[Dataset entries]
☆ ☆ ☆
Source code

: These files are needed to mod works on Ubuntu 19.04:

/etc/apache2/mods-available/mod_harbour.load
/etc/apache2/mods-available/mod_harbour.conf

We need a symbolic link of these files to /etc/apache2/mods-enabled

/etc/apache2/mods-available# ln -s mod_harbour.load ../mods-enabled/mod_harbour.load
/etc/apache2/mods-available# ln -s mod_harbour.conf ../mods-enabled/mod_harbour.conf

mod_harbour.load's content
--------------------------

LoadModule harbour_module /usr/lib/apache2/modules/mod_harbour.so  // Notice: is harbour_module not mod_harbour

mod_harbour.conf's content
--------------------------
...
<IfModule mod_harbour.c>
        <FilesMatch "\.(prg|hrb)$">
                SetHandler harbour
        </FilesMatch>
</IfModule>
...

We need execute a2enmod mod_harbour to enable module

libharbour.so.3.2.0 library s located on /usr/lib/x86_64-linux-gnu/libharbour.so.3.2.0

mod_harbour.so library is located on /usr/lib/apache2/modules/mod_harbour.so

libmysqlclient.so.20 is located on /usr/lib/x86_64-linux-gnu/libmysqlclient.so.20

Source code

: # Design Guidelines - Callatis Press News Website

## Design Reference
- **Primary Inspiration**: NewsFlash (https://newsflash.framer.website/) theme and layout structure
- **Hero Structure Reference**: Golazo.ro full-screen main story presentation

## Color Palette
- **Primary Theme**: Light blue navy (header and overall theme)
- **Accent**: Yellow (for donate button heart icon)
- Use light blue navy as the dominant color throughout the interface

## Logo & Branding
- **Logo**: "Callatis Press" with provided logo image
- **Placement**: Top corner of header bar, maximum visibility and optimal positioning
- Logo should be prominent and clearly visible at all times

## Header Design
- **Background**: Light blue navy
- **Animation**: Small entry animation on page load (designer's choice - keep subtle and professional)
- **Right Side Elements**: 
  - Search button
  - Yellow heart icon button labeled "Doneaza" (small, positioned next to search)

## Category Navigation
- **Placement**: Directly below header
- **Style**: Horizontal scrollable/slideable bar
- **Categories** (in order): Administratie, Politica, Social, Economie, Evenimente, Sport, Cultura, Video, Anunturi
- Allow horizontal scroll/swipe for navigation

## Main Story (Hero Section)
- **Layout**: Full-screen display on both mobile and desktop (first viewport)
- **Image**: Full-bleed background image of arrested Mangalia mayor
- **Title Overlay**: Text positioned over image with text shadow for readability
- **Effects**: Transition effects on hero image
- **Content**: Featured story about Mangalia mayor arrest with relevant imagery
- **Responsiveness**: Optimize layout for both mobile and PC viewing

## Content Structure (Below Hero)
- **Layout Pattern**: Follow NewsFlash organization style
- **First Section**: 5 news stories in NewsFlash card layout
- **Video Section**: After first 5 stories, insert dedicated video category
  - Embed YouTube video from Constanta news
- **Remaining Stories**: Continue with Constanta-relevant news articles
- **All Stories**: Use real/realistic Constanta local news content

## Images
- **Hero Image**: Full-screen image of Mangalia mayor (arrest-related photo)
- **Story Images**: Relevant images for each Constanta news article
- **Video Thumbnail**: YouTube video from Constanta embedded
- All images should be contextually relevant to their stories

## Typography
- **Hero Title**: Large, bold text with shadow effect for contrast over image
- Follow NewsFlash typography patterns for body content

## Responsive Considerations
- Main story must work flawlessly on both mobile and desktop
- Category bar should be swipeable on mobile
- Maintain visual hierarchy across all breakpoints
☆ ☆ ☆
## What the task requires
Only one stretch of the records above is wanted: the lines between the one holding "- Embed YouTube video from Constanta news" and the one holding "- Follow NewsFlash", inclusive, reproduced exactly.

## Output of the task
  - Embed YouTube video from Constanta news
- **Remaining Stories**: Continue with Constanta-relevant news articles
- **All Stories**: Use real/realistic Constanta local news content

## Images
- **Hero Image**: Full-screen image of Mangalia mayor (arrest-related photo)
- **Story Images**: Relevant images for each Constanta news article
- **Video Thumbnail**: YouTube video from Constanta embedded
- All images should be contextually relevant to their stories

## Typography
- **Hero Title**: Large, bold text with shadow effect for contrast over image
- Follow NewsFlash typography patterns for body content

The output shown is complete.